Army Medical College Cumilla
- Other names: AMCCu
- Established: 2014
- Chairman: Major General Md Nazim-ud-Daula SPP, ndc, psc, PhD
- Principal: Brig Gen Imranul Hasan Murad, BGBMS, FCPS, DDV
- Location: Cumilla Cantonment, Mainamoti, Comilla 23°29′08″N 91°06′46″E﻿ / ﻿23.4856°N 91.1129°E
- Website: www.amccomilla.edu.bd

= Army Medical College Cumilla =

Bangladesh Army controlled private medical college

Army Medical College Cumilla (AMCCu) is a medical school in Comilla District, Bangladesh.

== History ==
Army Medical College Comilla was established in Comilla Cantonment by a sanction letter from the Ministry of Health. Total five Army Medical Colleges were inaugurated by the Prime Minister of Bangladesh through on 10 January in 2015 and this college started its academic journey on 11 January in 2015 with 50 students.

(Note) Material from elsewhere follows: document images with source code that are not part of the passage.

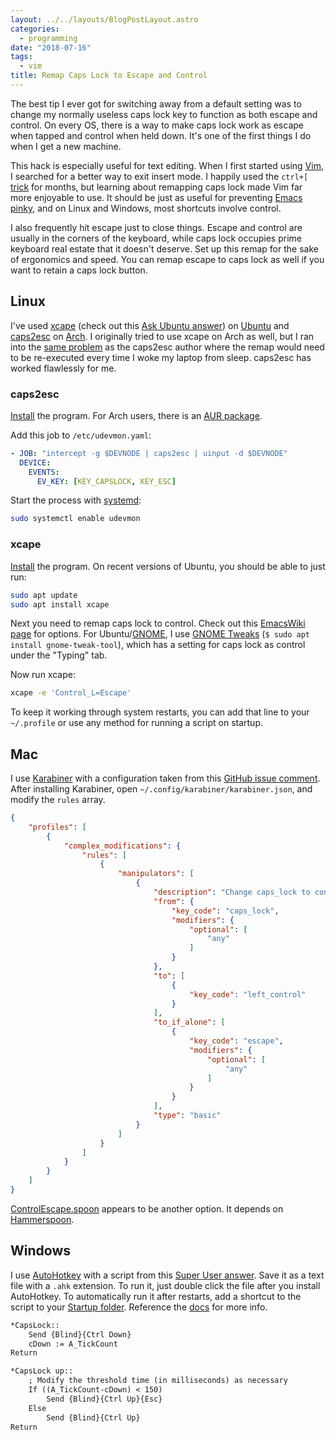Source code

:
 ```yaml
---
layout: ../../layouts/BlogPostLayout.astro
categories:
  - programming
date: "2018-07-16"
tags:
  - vim
title: Remap Caps Lock to Escape and Control
---
```


The best tip I ever got for switching away from a default setting was to change
my normally useless caps lock key to function as both escape and control. On
every OS, there is a way to make caps lock work as escape when tapped and
control when held down. It's one of the first things I do when I get a new
machine.

This hack is especially useful for text editing. When I first started using
[Vim](http://www.vim.org/), I searched for a better way to exit insert mode. I
happily used the `ctrl+[` [trick](https://vi.stackexchange.com/a/303/18205) for
months, but learning about remapping caps lock made Vim far more enjoyable to
use. It should be just as useful for preventing [Emacs
pinky](http://wiki.c2.com/?EmacsPinky), and on Linux and Windows, most
shortcuts involve control.

I also frequently hit escape just to close things. Escape and control are
usually in the corners of the keyboard, while caps lock occupies prime keyboard
real estate that it doesn't deserve. Set up this remap for the sake of
ergonomics and speed. You can remap escape to caps lock as well if you want to
retain a caps lock button.

## Linux

I've used [xcape](https://github.com/alols/xcape) (check out this [Ask Ubuntu
answer](https://askubuntu.com/a/228379/772322)) on
[Ubuntu](https://www.ubuntu.com/desktop) and
[caps2esc](https://gitlab.com/interception/linux/plugins/caps2esc) on
[Arch](https://www.archlinux.org/). I originally tried to use xcape on Arch as
well, but I ran into the [same
problem](https://gitlab.com/interception/linux/plugins/caps2esc#history) as the
caps2esc author where the remap would need to be re-executed every time I woke
my laptop from sleep. caps2esc has worked flawlessly for me.

### caps2esc

[Install](https://gitlab.com/interception/linux/plugins/caps2esc#installation)
the program. For Arch users, there is an [AUR
package](https://aur.archlinux.org/packages/interception-caps2esc).

Add this job to `/etc/udevmon.yaml`:

```yaml
- JOB: "intercept -g $DEVNODE | caps2esc | uinput -d $DEVNODE"
  DEVICE:
    EVENTS:
      EV_KEY: [KEY_CAPSLOCK, KEY_ESC]
```

Start the process with [systemd](https://en.wikipedia.org/wiki/Systemd):

```sh
sudo systemctl enable udevmon
```

### xcape

[Install](https://github.com/alols/xcape#minimal-building-instructions) the program.
On recent versions of Ubuntu, you should be able to just run:

```sh
sudo apt update
sudo apt install xcape
```

Next you need to remap caps lock to control. Check out this [EmacsWiki
page](https://www.emacswiki.org/emacs/MovingTheCtrlKey) for options.  For
Ubuntu/[GNOME](https://www.gnome.org/), I use [GNOME
Tweaks](https://wiki.gnome.org/Apps/Tweaks) (`$ sudo apt install
gnome-tweak-tool`), which has a setting for caps lock as control under the
"Typing" tab.

Now run xcape:

```sh
xcape -e 'Control_L=Escape'
```

To keep it working through system restarts, you can add that line to your
`~/.profile` or use any method for running a script on startup.

## Mac

I use [Karabiner](https://pqrs.org/osx/karabiner/) with a configuration taken
from this [GitHub issue
comment](https://github.com/tekezo/Karabiner-Elements/issues/8#issuecomment-309037790).
After installing Karabiner, open `~/.config/karabiner/karabiner.json`, and
modify the `rules` array.

```json
{
    "profiles": [
        {
            "complex_modifications": {
                "rules": [
                    {
                        "manipulators": [
                            {
                                "description": "Change caps_lock to control when used as modifier, escape when used alone",
                                "from": {
                                    "key_code": "caps_lock",
                                    "modifiers": {
                                        "optional": [
                                            "any"
                                        ]
                                    }
                                },
                                "to": [
                                    {
                                        "key_code": "left_control"
                                    }
                                ],
                                "to_if_alone": [
                                    {
                                        "key_code": "escape",
                                        "modifiers": {
                                            "optional": [
                                                "any"
                                            ]
                                        }
                                    }
                                ],
                                "type": "basic"
                            }
                        ]
                    }
                ]
            }
        }
    ]
}
```

[ControlEscape.spoon](https://github.com/jasonrudolph/ControlEscape.spoon)
appears to be another option. It depends on
[Hammerspoon](http://www.hammerspoon.org/).

## Windows

I use [AutoHotkey](https://www.autohotkey.com/) with a script from this [Super
User answer](https://superuser.com/a/581988/922801). Save it as a text file
with a `.ahk` extension. To run it, just double click the file after you
install AutoHotkey. To automatically run it after restarts, add a shortcut to
the script to your [Startup
folder](https://support.microsoft.com/en-us/help/4026268/windows-10-change-startup-apps).
Reference the [docs](https://www.autohotkey.com/docs/Program.htm#run) for more
info.

```txt
*CapsLock::
    Send {Blind}{Ctrl Down}
    cDown := A_TickCount
Return

*CapsLock up::
    ; Modify the threshold time (in milliseconds) as necessary
    If ((A_TickCount-cDown) < 150)
        Send {Blind}{Ctrl Up}{Esc}
    Else
        Send {Blind}{Ctrl Up}
Return
```
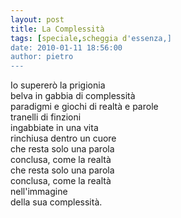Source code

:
 ```yaml
---
layout: post
title: La Complessità
tags: [speciale,scheggia d'essenza,]
date: 2010-01-11 18:56:00
author: pietro
---
```

Io supererò la prigionia<br/>belva in gabbia di complessità<br/>paradigmi e giochi di realtà e parole<br/>tranelli di finzioni<br/>ingabbiate in una vita<br/>rinchiusa dentro un cuore<br/>che resta solo una parola<br/>conclusa, come la realtà<br/>che resta solo una parola<br/>conclusa, come la realtà<br/>nell'immagine<br/>della sua complessità.
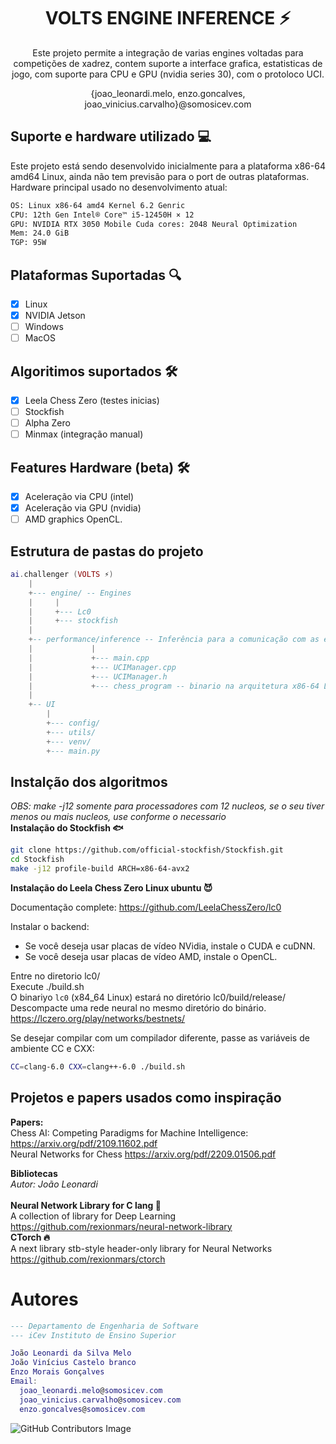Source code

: <div align="center">
  <h1>VOLTS ENGINE INFERENCE ⚡️</h1>
  Este projeto permite a integração de varias engines voltadas para competições de xadrez, contem suporte a interface grafica, estatisticas de jogo, com suporte para CPU e GPU (nvidia series 30), com o protoloco UCI.<br>
  <p>{joao_leonardi.melo, enzo.goncalves, joao_vinicius.carvalho}@somosicev.com</p>
</div>

## Suporte e hardware utilizado 💻
Este projeto está sendo desenvolvido inicialmente para a plataforma x86-64 amd64 Linux, ainda não tem previsão para o port de outras plataformas.<br>
Hardware principal usado no desenvolvimento atual:<br>
```sh
OS: Linux x86-64 amd4 Kernel 6.2 Genric
CPU: 12th Gen Intel® Core™ i5-12450H × 12
GPU: NVIDIA RTX 3050 Mobile Cuda cores: 2048 Neural Optimization
Mem: 24.0 GiB
TGP: 95W
```
## Plataformas Suportadas 🔍
- [X] Linux
- [x] NVIDIA Jetson
- [ ] Windows
- [ ] MacOS
## Algoritimos suportados 🛠
- [x] Leela Chess Zero (testes inicias)
- [ ] Stockfish
- [ ] Alpha Zero
- [ ] Minmax (integração manual)

## Features Hardware (beta) 🛠
- [x] Aceleração via CPU (intel)
- [x] Aceleração via GPU (nvidia)
- [ ] AMD graphics OpenCL.

## Estrutura de pastas do projeto
```lua
ai.challenger (VOLTS ⚡️)
    |
    +--- engine/ -- Engines
    |     |
    |     +--- Lc0
    |     +--- stockfish
    |
    +-- performance/inference -- Inferência para a comunicação com as engines.
    |             |
    |             +--- main.cpp
    |             +--- UCIManager.cpp
    |             +--- UCIManager.h
    |             +--- chess_program -- binario na arquitetura x86-64 Linux contem a inferencia ao protocolo UCI.
    |
    +-- UI
        |
        +--- config/
        +--- utils/
        +--- venv/
        +--- main.py
```

## Instalção dos algoritmos
*OBS: make -j12 somente para processadores com 12 nucleos, se o seu tiver menos ou mais nucleos, use conforme o necessario*<br>
**Instalação do Stockfish 🐟**
```sh
git clone https://github.com/official-stockfish/Stockfish.git
cd Stockfish
make -j12 profile-build ARCH=x86-64-avx2
```

**Instalação do Leela Chess Zero Linux ubuntu 😈**

Documentação complete: https://github.com/LeelaChessZero/lc0

Instalar o backend:
   - Se você deseja usar placas de vídeo NVidia, instale o CUDA e cuDNN.
   - Se você deseja usar placas de vídeo AMD, instale o OpenCL.

Entre no diretorio lc0/<br>
Execute ./build.sh<br>
O binariyo `lc0` (x84_64 Linux) estará no diretório lc0/build/release/<br>
Descompacte uma rede neural no mesmo diretório do binário. https://lczero.org/play/networks/bestnets/

Se desejar compilar com um compilador diferente, passe as variáveis de ambiente CC e CXX:
```sh
CC=clang-6.0 CXX=clang++-6.0 ./build.sh
```

## Projetos e papers usados como inspiração
**Papers:**<br>
Chess AI: Competing Paradigms for Machine Intelligence:
https://arxiv.org/pdf/2109.11602.pdf<br>
Neural Networks for Chess
https://arxiv.org/pdf/2209.01506.pdf

**Bibliotecas**<br>
*Autor: João Leonardi*<br>
<br>**Neural Network Library for C lang 🧠**<br>
A collection of library for Deep Learning
https://github.com/rexionmars/neural-network-library
<br>**CTorch 🔥**<br>
A next library stb-style header-only library for Neural Networks
https://github.com/rexionmars/ctorch

# Autores
```lua
--- Departamento de Engenharia de Software
--- iCev Instituto de Ensino Superior

João Leonardi da Silva Melo
João Vinícius Castelo branco
Enzo Morais Gonçalves
Email:
  joao_leonardi.melo@somosicev.com
  joao_vinicius.carvalho@somosicev.com
  enzo.goncalves@somosicev.com
```

![GitHub Contributors Image](https://contrib.rocks/image?repo=rexionmars/ai.challenger)
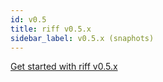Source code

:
 ```yaml
---
id: v0.5
title: riff v0.5.x
sidebar_label: v0.5.x (snaphots)
---
```


<style>
.mainContainer {
  -webkit-animation: hideonload 2s;
     -moz-animation: hideonload 2s;
      -ms-animation: hideonload 2s;
       -o-animation: hideonload 2s;
          animation: hideonload 2s;
}
@keyframes hideonload {
  from { opacity: 0; }
  to   { opacity: 1; }
}
@-moz-keyframes hideonload {
  from { opacity: 0; }
  to   { opacity: 1; }
}
@-webkit-keyframes hideonload {
  from { opacity: 0; }
  to   { opacity: 1; }
}
@-ms-keyframes hideonload {
  from { opacity: 0; }
  to   { opacity: 1; }
}
@-o-keyframes hideonload {
  from { opacity: 0; }
  to   { opacity: 1; }
}
</style>

[Get started with riff v0.5.x](../../v0.5/getting-started.md)

<script type="text/javascript">
  window.location.href = '/docs/v0.5/getting-started';
</script>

Army Medical College Comilla is affiliated to Bangladesh University of Professionals (BUP). The aim of Army Medical College Comilla is to train specially selected candidates to be called Army Medical College Comilla cadets for five academic years according to the syllabus laid down by Bangladesh Medical and Dental Council (BMDC) for MBBS degree to be awarded by the BUP.